More than two centuries ago, a Mohegan Indian named Samson Occom made his way to England to preach the gospel and ask for money. His dream was to found a college exclusively for young American Indians.
Lord Dartmouth was one of those who listened - and Occom soon returned with 12,000 pounds (about $1.17 million in today's terms), enough to establish one of the finest schools in the colonies.Occom had become a Christian preacher after attending a school for American Indians in Connecticut run by Eleazar Wheelock and eagerly agreed to raise money when Wheelock won a land grant to set up a similar school in New Hampshire.
But when Occom returned in 1768 with such a considerable sum, his mentor reneged on his promise. Wheelock, Dartmouth's first president, made the Ivy League school a preserve for young white men.
Occom, feeling betrayed, turned over the money and left, never seeing the campus he had worked so hard to build.
"There was an injustice perpetrated on Occom and his people," said Lenore O'Jibway, a Dartmouth development official who is working to renew the college's ties to the Mohegan tribe and heal a wound that has festered for 225 years.
Today, Occom's portrait hangs over the fireplace in the Dartmouth College library. His Bible and writings are carefully stored there as well, and the town honored his memory with Occom Ridge Road and Occom Pond. But to people outside the Mohegan tribe, he remains a little-known figure.
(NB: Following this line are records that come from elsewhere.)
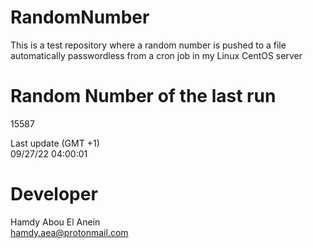 # RandomNumber    
This is a test repository where a random number is pushed to a file automatically passwordless from a cron job in my Linux CentOS server    
# Random Number of the last run   
15587
      
Last update (GMT +1)    
09/27/22 04:00:01
# Developer    
Hamdy Abou El Anein   
hamdy.aea@protonmail.com
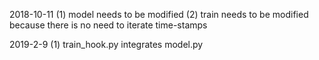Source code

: 2018-10-11
(1) model needs to be modified
(2) train needs to be modified because there is no need to iterate time-stamps

2019-2-9
(1) train_hook.py integrates model.py

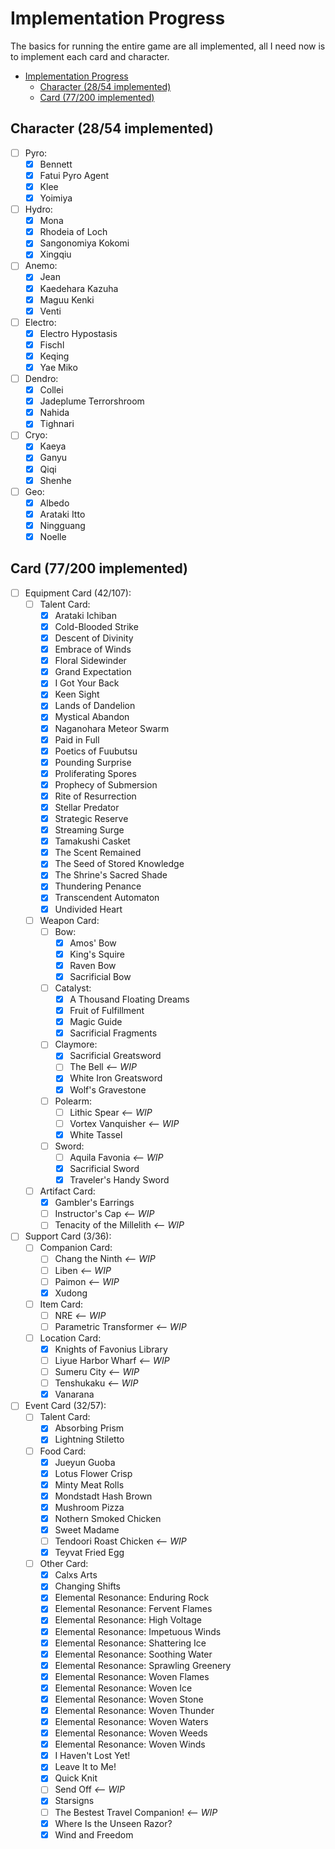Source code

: # Implementation Progress

The basics for running the entire game are all implemented,
all I need now is to implement each card and character.

- [Implementation Progress](#implementation-progress)
  - [Character (28/54 implemented)](#character-2854-implemented)
  - [Card (77/200 implemented)](#card-77200-implemented)

## Character (28/54 implemented)

- [ ] Pyro:
  - [x] Bennett
  - [x] Fatui Pyro Agent
  - [x] Klee
  - [x] Yoimiya
- [ ] Hydro:
  - [x] Mona
  - [x] Rhodeia of Loch
  - [x] Sangonomiya Kokomi
  - [x] Xingqiu
- [ ] Anemo:
  - [x] Jean
  - [x] Kaedehara Kazuha
  - [x] Maguu Kenki
  - [x] Venti
- [ ] Electro:
  - [x] Electro Hypostasis
  - [x] Fischl
  - [x] Keqing
  - [x] Yae Miko
- [ ] Dendro:
  - [x] Collei
  - [x] Jadeplume Terrorshroom
  - [x] Nahida
  - [x] Tighnari
- [ ] Cryo:
  - [x] Kaeya
  - [x] Ganyu
  - [x] Qiqi
  - [x] Shenhe
- [ ] Geo:
  - [x] Albedo
  - [x] Arataki Itto
  - [x] Ningguang
  - [x] Noelle

## Card (77/200 implemented)

- [ ] Equipment Card (42/107):
  - [ ] Talent Card:
    - [x] Arataki Ichiban
    - [x] Cold-Blooded Strike
    - [x] Descent of Divinity
    - [x] Embrace of Winds
    - [x] Floral Sidewinder
    - [x] Grand Expectation
    - [x] I Got Your Back
    - [x] Keen Sight
    - [x] Lands of Dandelion
    - [x] Mystical Abandon
    - [x] Naganohara Meteor Swarm
    - [x] Paid in Full
    - [x] Poetics of Fuubutsu
    - [x] Pounding Surprise
    - [x] Proliferating Spores
    - [x] Prophecy of Submersion
    - [x] Rite of Resurrection
    - [x] Stellar Predator
    - [x] Strategic Reserve
    - [x] Streaming Surge
    - [x] Tamakushi Casket
    - [x] The Scent Remained
    - [x] The Seed of Stored Knowledge
    - [x] The Shrine's Sacred Shade
    - [x] Thundering Penance
    - [x] Transcendent Automaton
    - [x] Undivided Heart
  - [ ] Weapon Card:
    - [ ] Bow:
      - [x] Amos' Bow
      - [x] King's Squire
      - [x] Raven Bow
      - [x] Sacrificial Bow
    - [ ] Catalyst:
      - [x] A Thousand Floating Dreams
      - [x] Fruit of Fulfillment
      - [x] Magic Guide
      - [x] Sacrificial Fragments
    - [ ] Claymore:
      - [x] Sacrificial Greatsword
      - [ ] The Bell _<-- WIP_
      - [x] White Iron Greatsword
      - [x] Wolf's Gravestone
    - [ ] Polearm:
      - [ ] Lithic Spear _<-- WIP_
      - [ ] Vortex Vanquisher _<-- WIP_
      - [x] White Tassel
    - [ ] Sword:
      - [ ] Aquila Favonia _<-- WIP_
      - [x] Sacrificial Sword
      - [x] Traveler's Handy Sword
  - [ ] Artifact Card:
    - [x] Gambler's Earrings
    - [ ] Instructor's Cap _<-- WIP_
    - [ ] Tenacity of the Millelith _<-- WIP_
- [ ] Support Card (3/36):
  - [ ] Companion Card:
    - [ ] Chang the Ninth _<-- WIP_
    - [ ] Liben _<-- WIP_
    - [ ] Paimon _<-- WIP_
    - [x] Xudong
  - [ ] Item Card:
    - [ ] NRE _<-- WIP_
    - [ ] Parametric Transformer _<-- WIP_
  - [ ] Location Card:
    - [x] Knights of Favonius Library
    - [ ] Liyue Harbor Wharf _<-- WIP_
    - [ ] Sumeru City _<-- WIP_
    - [ ] Tenshukaku _<-- WIP_
    - [x] Vanarana
- [ ] Event Card (32/57):
  - [ ] Talent Card:
    - [x] Absorbing Prism
    - [x] Lightning Stiletto
  - [ ] Food Card:
    - [x] Jueyun Guoba
    - [x] Lotus Flower Crisp
    - [x] Minty Meat Rolls
    - [x] Mondstadt Hash Brown
    - [x] Mushroom Pizza
    - [x] Nothern Smoked Chicken
    - [x] Sweet Madame
    - [ ] Tendoori Roast Chicken _<-- WIP_
    - [x] Teyvat Fried Egg
  - [ ] Other Card:
    - [x] Calxs Arts
    - [x] Changing Shifts
    - [x] Elemental Resonance: Enduring Rock
    - [x] Elemental Resonance: Fervent Flames
    - [x] Elemental Resonance: High Voltage
    - [x] Elemental Resonance: Impetuous Winds
    - [x] Elemental Resonance: Shattering Ice
    - [x] Elemental Resonance: Soothing Water
    - [x] Elemental Resonance: Sprawling Greenery
    - [x] Elemental Resonance: Woven Flames
    - [x] Elemental Resonance: Woven Ice
    - [x] Elemental Resonance: Woven Stone
    - [x] Elemental Resonance: Woven Thunder
    - [x] Elemental Resonance: Woven Waters
    - [x] Elemental Resonance: Woven Weeds
    - [x] Elemental Resonance: Woven Winds
    - [x] I Haven't Lost Yet!
    - [x] Leave It to Me!
    - [x] Quick Knit
    - [ ] Send Off _<-- WIP_
    - [x] Starsigns
    - [ ] The Bestest Travel Companion! _<-- WIP_
    - [x] Where Is the Unseen Razor?
    - [x] Wind and Freedom
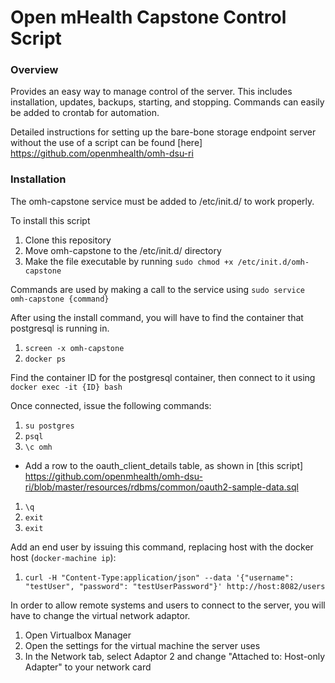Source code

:# Open mHealth Capstone Control Script

### Overview

Provides an easy way to manage control of the server. This includes installation, updates, backups, starting, and stopping.
Commands can easily be added to crontab for automation.

Detailed instructions for setting up the bare-bone storage endpoint server without the use of a script can be found [here]
https://github.com/openmhealth/omh-dsu-ri

### Installation

The omh-capstone service must be added to /etc/init.d/ to work properly.

To install this script

1. Clone this repository
1. Move omh-capstone to the /etc/init.d/ directory
1. Make the file executable by running `sudo chmod +x /etc/init.d/omh-capstone`

Commands are used by making a call to the service using `sudo service omh-capstone {command}`

After using the install command, you will have to find the container that postgresql is running in.

1. `screen -x omh-capstone`
1. `docker ps`

Find the container ID for the postgresql container, then connect to it using `docker exec -it {ID} bash`

Once connected, issue the following commands:

1. `su postgres`
1. `psql`
1. `\c omh`
  * Add a row to the oauth_client_details table, as shown in [this script]
https://github.com/openmhealth/omh-dsu-ri/blob/master/resources/rdbms/common/oauth2-sample-data.sql
1. `\q`
1. `exit`
1. `exit`

Add an end user by issuing this command, replacing host with the docker host (`docker-machine ip`):

1. `curl -H "Content-Type:application/json" --data '{"username": "testUser", "password": "testUserPassword"}' http://host:8082/users`

In order to allow remote systems and users to connect to the server, you will have to change the virtual network adaptor.

1. Open Virtualbox Manager
1. Open the settings for the virtual machine the server uses
1. In the Network tab, select Adaptor 2 and change "Attached to: Host-only Adapter" to your network card
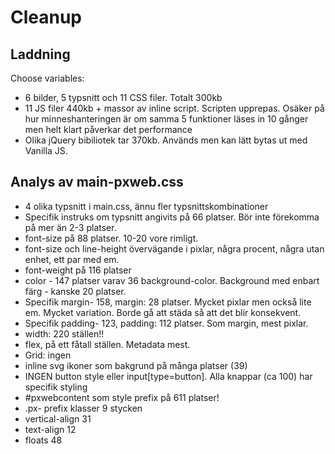 # Cleanup

## Laddning

Choose variables: 

- 6 bilder, 5 typsnitt och 11 CSS filer. Totalt 300kb
- 11 JS filer 440kb + massor av inline script. Scripten upprepas. Osäker på hur minneshanteringen är om samma 5 funktioner läses in 10 gånger men helt klart påverkar det performance
- Olika jQuery bibiliotek tar 370kb. Används men kan lätt bytas ut med Vanilla JS.

## Analys av main-pxweb.css

- 4 olika typsnitt i main.css, ännu fler typsnittskombinationer
- Specifik instruks om typsnitt angivits på 66 platser. Bör inte förekomma på mer än 2-3 platser.
- font-size på 88 platser. 10-20 vore rimligt.
- font-size och line-height övervägande i pixlar, några procent, några utan enhet, ett par med em.
- font-weight på 116 platser
- color - 147 platser varav 36 background-color. Background med enbart färg - kanske 20 platser.
- Specifik margin- 158, margin: 28 platser. Mycket pixlar men också lite em. Mycket variation. Borde gå att städa så att det blir konsekvent.
- Specifik padding- 123, padding: 112 platser. Som margin, mest pixlar.
- width: 220 ställen!!
- flex, på ett fåtall ställen. Metadata mest.
- Grid: ingen
- inline svg ikoner som bakgrund på många platser (39)
- INGEN button style eller input[type=button]. Alla knappar (ca 100) har specifik styling
- #pxwebcontent som style prefix på 611 platser!
- .px- prefix klasser 9 stycken
- vertical-align 31
- text-align 12
- floats 48
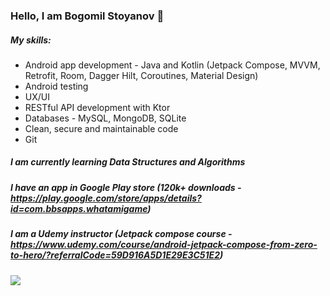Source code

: ### Hello, I am Bogomil Stoyanov 👋

##### My skills:
*  Android app development - Java and Kotlin (Jetpack Compose, MVVM, Retrofit, Room, Dagger Hilt, Coroutines, Material Design)
*  Android testing
*  UX/UI
*  RESTful API development with Ktor
*  Databases - MySQL, MongoDB, SQLite
*  Clean, secure and maintainable code
*  Git

##### I am currently learning Data Structures and Algorithms

##### I have an app in Google Play store (120k+ downloads - https://play.google.com/store/apps/details?id=com.bbsapps.whatamigame)

##### I am a Udemy instructor (Jetpack compose course  - https://www.udemy.com/course/android-jetpack-compose-from-zero-to-hero/?referralCode=59D916A5D1E29E3C51E2)

![](https://komarev.com/ghpvc/?username=Bogomil-Stoyanov&style=flat-square)
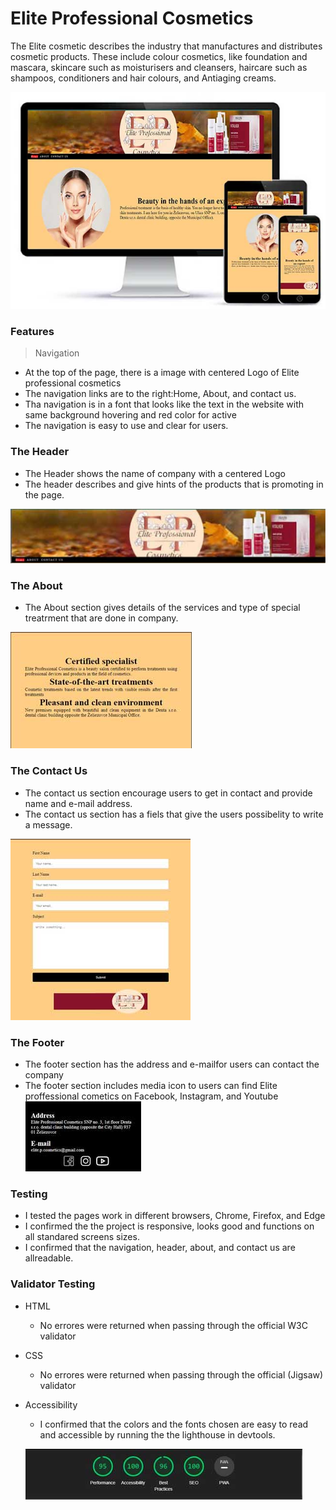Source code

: # Elite Professional Cosmetics 

The Elite cosmetic describes the industry that manufactures and distributes cosmetic products. These include colour cosmetics, like foundation and mascara, skincare such as moisturisers and cleansers, haircare such as shampoos, conditioners and hair colours, and Antiaging creams. 

![Display](READ_ME_images/Display_for_responsive.jpg)

### Features
>Navigation
- At the top of the page, there is a image with centered Logo of Elite professional cosmetics
- The navigation links are to the right:Home, About, and contact us.
- Tha navigation is in a font that looks like the text in the website with same background hovering and red color for active
- The navigation is easy to use and clear for users.
### The Header
- The Header shows the name of company with a centered Logo
- The header describes and give hints of the products that is promoting in the page.

![Header_img](READ_ME_images/Header.jpg)


### The About

 - The About section gives details of the services and type of special treatrment that are done in company.

![About](READ_ME_images/About.jpg)


### The Contact Us
- The contact us section encourage users to get in contact and provide name and e-mail address.
- The contact us section has a fiels that give the users possibelity to write a message.

![Contact US](READ_ME_images/Contact_us.jpg)

### The Footer
- The footer section has the address and e-mailfor users can contact the company
- The footer section includes media icon to users can find Elite proffessional cometics on Facebook, Instagram, and Youtube
![Footer](READ_ME_images/Footer.jpg)

### Testing
- I tested the pages work in different browsers, Chrome, Firefox, and Edge
- I confirmed the the project is responsive, looks good and functions on all standared screens sizes.
- I confirmed that the navigation, header, about, and contact us are allreadable.

### Validator Testing
- HTML 
    - No errores were returned when passing through the official W3C validator
- CSS
    - No errores were returned when passing through the official (Jigsaw) validator
- Accessibility
    - I confirmed that the colors and the fonts chosen are easy to read and accessible by running the the lighthouse in devtools.

    
    ![Accessibilty](READ_ME_images/Lighthouse.jpg)



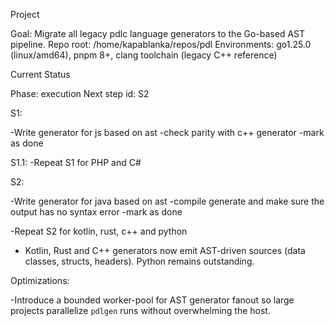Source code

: Project

Goal: Migrate all legacy pdlc language generators to the Go-based AST pipeline.
Repo root: /home/kapablanka/repos/pdl
Environments: go1.25.0 (linux/amd64), pnpm 8+, clang toolchain (legacy C++ reference)

Current Status

Phase: execution
Next step id: S2

S1:

-Write generator for js based on ast
-check parity with c++ generator
-mark as done

S1.1:
-Repeat S1 for PHP and C#

S2:

-Write generator for java based on ast
-compile generate and make sure the output has no syntax error
-mark as done

-Repeat S2 for kotlin, rust, c++ and python
  - Kotlin, Rust and C++ generators now emit AST-driven sources (data classes, structs, headers). Python remains outstanding.

Optimizations:

-Introduce a bounded worker-pool for AST generator fanout so large projects parallelize `pdlgen` runs without overwhelming the host.
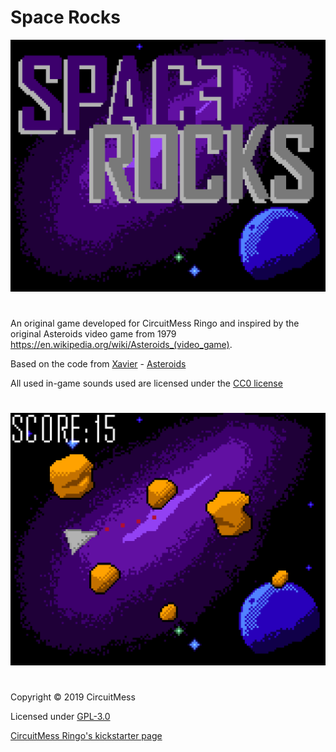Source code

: # Space Rocks

![alt text](https://github.com/CircuitMess/SpaceRocks/blob/master/Screenshot%201.png)

#

An original game developed for CircuitMess Ringo and inspired by the original Asteroids video game from 1979 https://en.wikipedia.org/wiki/Asteroids_(video_game).

Based on the code from [Xavier](https://github.com/CDRXavier) - [Asteroids](https://github.com/CDRXavier/ASTEROID/tree/master) 

All used in-game sounds used are licensed under the [CC0 license](https://creativecommons.org/share-your-work/public-domain/cc0/)
#

![alt text](https://github.com/CircuitMess/SpaceRocks/blob/master/Screenshot%202.png)

#

Copyright © 2019 CircuitMess

Licensed under [GPL-3.0](https://www.gnu.org/licenses/gpl-3.0.html)

[CircuitMess Ringo's kickstarter page](https://www.kickstarter.com/projects/albertgajsak/makerphone-an-educational-diy-mobile-phone/updates)
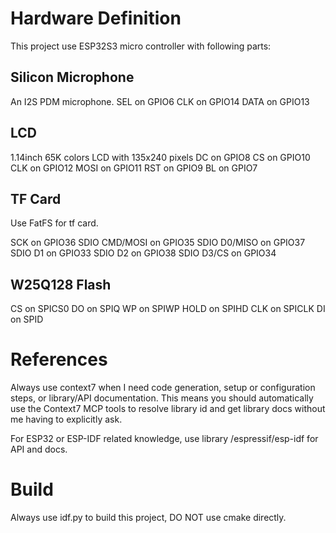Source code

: # Hardware Definition
This project use ESP32S3 micro controller with following parts:

## Silicon Microphone
An I2S PDM microphone.
SEL on GPIO6
CLK on GPIO14
DATA on GPIO13

## LCD
1.14inch 65K colors LCD with 135x240 pixels
DC on GPIO8
CS on GPIO10
CLK on GPIO12
MOSI on GPIO11
RST on GPIO9
BL on GPIO7

## TF Card
Use FatFS for tf card.

SCK on GPIO36
SDIO CMD/MOSI on GPIO35
SDIO D0/MISO on GPIO37
SDIO D1 on GPIO33
SDIO D2 on GPIO38
SDIO D3/CS on GPIO34

## W25Q128 Flash
CS on SPICS0
DO on SPIQ
WP on SPIWP
HOLD on SPIHD
CLK on SPICLK
DI on SPID

# References
Always use context7 when I need code generation, setup or configuration steps, or
library/API documentation. This means you should automatically use the Context7 MCP
tools to resolve library id and get library docs without me having to explicitly ask.

For ESP32 or ESP-IDF related knowledge, use library /espressif/esp-idf for API and docs.

# Build
Always use idf.py to build this project, DO NOT use cmake directly.
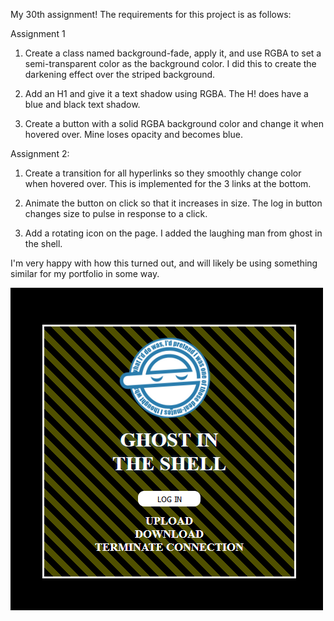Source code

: My 30th assignment! The requirements for this project is as follows:  

Assignment 1  
1. Create a class named background-fade, apply it, and use RGBA to set a semi-transparent color as the background color. I did this to create the darkening effect over the striped background.  

2. Add an H1 and give it a text shadow using RGBA. The H! does have a blue and black text shadow.  

3. Create a button with a solid RGBA background color and change it when hovered over. Mine loses opacity and becomes blue.  

Assignment 2:  
1. Create a transition for all hyperlinks so they smoothly change color when hovered over. This is implemented for the 3 links at the bottom.  

2. Animate the button on click so that it increases in size. The log in button changes size to pulse in response to a click.  

3. Add a rotating icon on the page. I added the laughing man from ghost in the shell.  

I'm very happy with how this turned out, and will likely be using something similar for my portfolio in some way. 

![website preview](https://raw.githubusercontent.com/Windikite/CSSAdvancedProperties/master/website_preview.bmp)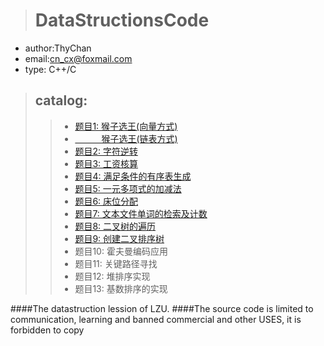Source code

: ﻿># DataStructionsCode
* author:ThyChan
* email:cn_cx@foxmail.com
* type: C++/C

>## catalog:
>>* [题目1: 猴子选王(向量方式)](https://github.com/Thy-Chan/DataStructionsCode/blob/master/Codes/DataStruction01_1.c)
>>* [&emsp;&emsp;&emsp;猴子选王(链表方式)](https://github.com/Thy-Chan/DataStructionsCode/blob/master/Codes/DataStruction01_2.c)
>>* [题目2: 字符逆转](https://github.com/Thy-Chan/DataStructionsCode/blob/master/Codes/DataStruction02.c)
>>* [题目3: 工资核算](https://github.com/Thy-Chan/DataStructionsCode/blob/master/Codes/DataStruction03.c)
>>* [题目4: 满足条件的有序表生成](https://github.com/Thy-Chan/DataStructionsCode/blob/master/Codes/DataStruction04.c)
>>* [题目5: 一元多项式的加减法](https://github.com/Thy-Chan/DataStructionsCode/blob/master/Codes/DataStruction05.c)
>>* [题目6: 床位分配](https://github.com/Thy-Chan/DataStructionsCode/blob/master/Codes/DataStruction06.c)
>>* [题目7: 文本文件单词的检索及计数](https://github.com/Thy-Chan/DataStructionsCode/blob/master/Codes/DataStruction07.c)
>>* [题目8: 二叉树的遍历](https://github.com/Thy-Chan/DataStructionsCode/blob/master/Codes/DataStruction08.c)
>>* [题目9: 创建二叉排序树](https://github.com/Thy-Chan/DataStructionsCode/blob/master/Codes/DataStruction09.c)
>>* 题目10: 霍夫曼编码应用
>>* 题目11: 关键路径寻找
>>* 题目12: 堆排序实现
>>* 题目13: 基数排序的实现

####The datastruction lession of LZU.
####The source code is limited to communication, learning and banned commercial and other USES, it is forbidden to copy
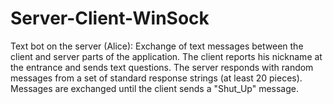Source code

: # Server-Client-WinSock
Text bot on the server (Alice): Exchange of text messages between the client and server parts of the application. The client reports his nickname at the entrance and sends text questions. The server responds with random messages from a set of standard response strings (at least 20 pieces). Messages are exchanged until the client sends a "Shut_Up" message.
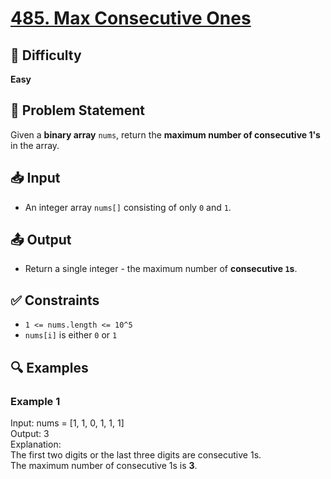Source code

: # [485. Max Consecutive Ones](https://leetcode.com/problems/max-consecutive-ones/description/)

## 🧠 Difficulty
**Easy**

## 📌 Problem Statement

Given a **binary array** `nums`, return the **maximum number of consecutive 1's** in the array.

## 📥 Input

- An integer array `nums[]` consisting of only `0` and `1`.

## 📤 Output

- Return a single integer - the maximum number of **consecutive `1`s**.

## ✅ Constraints

- `1 <= nums.length <= 10^5`
- `nums[i]` is either `0` or `1`



## 🔍 Examples

### Example 1

Input: nums = [1, 1, 0, 1, 1, 1]  
Output: 3  
Explanation:  
The first two digits or the last three digits are consecutive 1s.  
The maximum number of consecutive 1s is **3**.
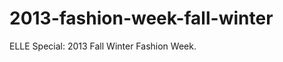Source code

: 2013-fashion-week-fall-winter
=============================

ELLE Special: 2013 Fall Winter Fashion Week.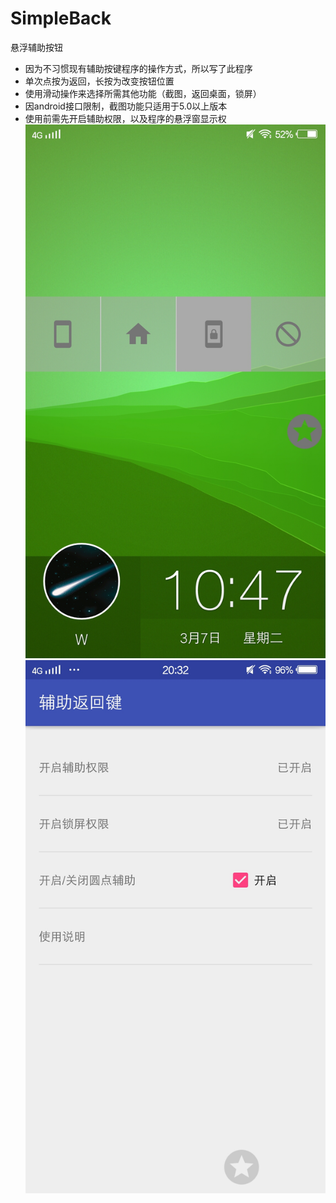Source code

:# SimpleBack
悬浮辅助按钮

* 因为不习惯现有辅助按键程序的操作方式，所以写了此程序
* 单次点按为返回，长按为改变按钮位置
* 使用滑动操作来选择所需其他功能（截图，返回桌面，锁屏）
* 因android接口限制，截图功能只适用于5.0以上版本
* 使用前需先开启辅助权限，以及程序的悬浮窗显示权
![screenshoot](https://github.com/7dollars/SimpleBack/blob/master/screenshoots/1.jpg)
![screenshoot](https://github.com/7dollars/SimpleBack/blob/master/screenshoots/2.jpg)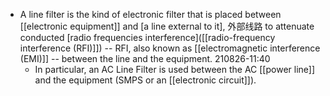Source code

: - A line filter is the kind of electronic filter that is placed between [[electronic equipment]] and [a line external to it], 外部线路 to attenuate conducted [radio frequencies interference]([[radio-frequency interference (RFI)]]) -- RFI, also known as [[electromagnetic interference (EMI)]] -- between the line and the equipment.
210826-11:40
    - In particular, an AC Line Filter is used between the AC [[power line]] and the equipment (SMPS or an [[electronic circuit]]).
Fascinated with the story, O'Jibway, a Sioux who is Dartmouth's assistant director of special gifts, decided on her own to rekindle ties with Occom's descendants. She took a personal day last summer and traveled to Montville, Conn., to meet with tribal elders.
"The first reaction was hurt," she said. "They said that whole experience had broken Samson Occom's spirit. . . . He went on to have nothing more to do with white people."
Occom continued his missionary work but only with other American Indians. And in Dartmouth's first 200 years, only 20 American Indians have attended - none of them Mohegans.
O'Jibway and the college are working to change that.
"We want to rebuild relations with the Mohegan tribe," O'Jibway said. "It's way overdue - centuries overdue."
In a telephone interview last week, Mohegan Chief Ralph Sturges said that while some elders still resent Occom's mistreatment, most welcome Dartmouth and its plans.
The 1,000-member tribe decided to break away from the Pequot tribe and cooperate with white colonists before Occom's time. Unlike the Pequots of today, who have made millions running a casino on tribal lands, most Mohegans live in humbler circumstances in towns in southeastern Connecticut.
John Sirois, head of Dartmouth's Native American program, said the college plans to recruit Mohegan students. There's also hope of sending Dartmouth students to help set up a tribal government, improve health care, conduct a census and do other research projects.
Dartmouth, which became coed in the 1970s, now has a 23-year-old Native American Program that graduates 75 percent of its American Indian students, compared with a national average rate of about 7 percent.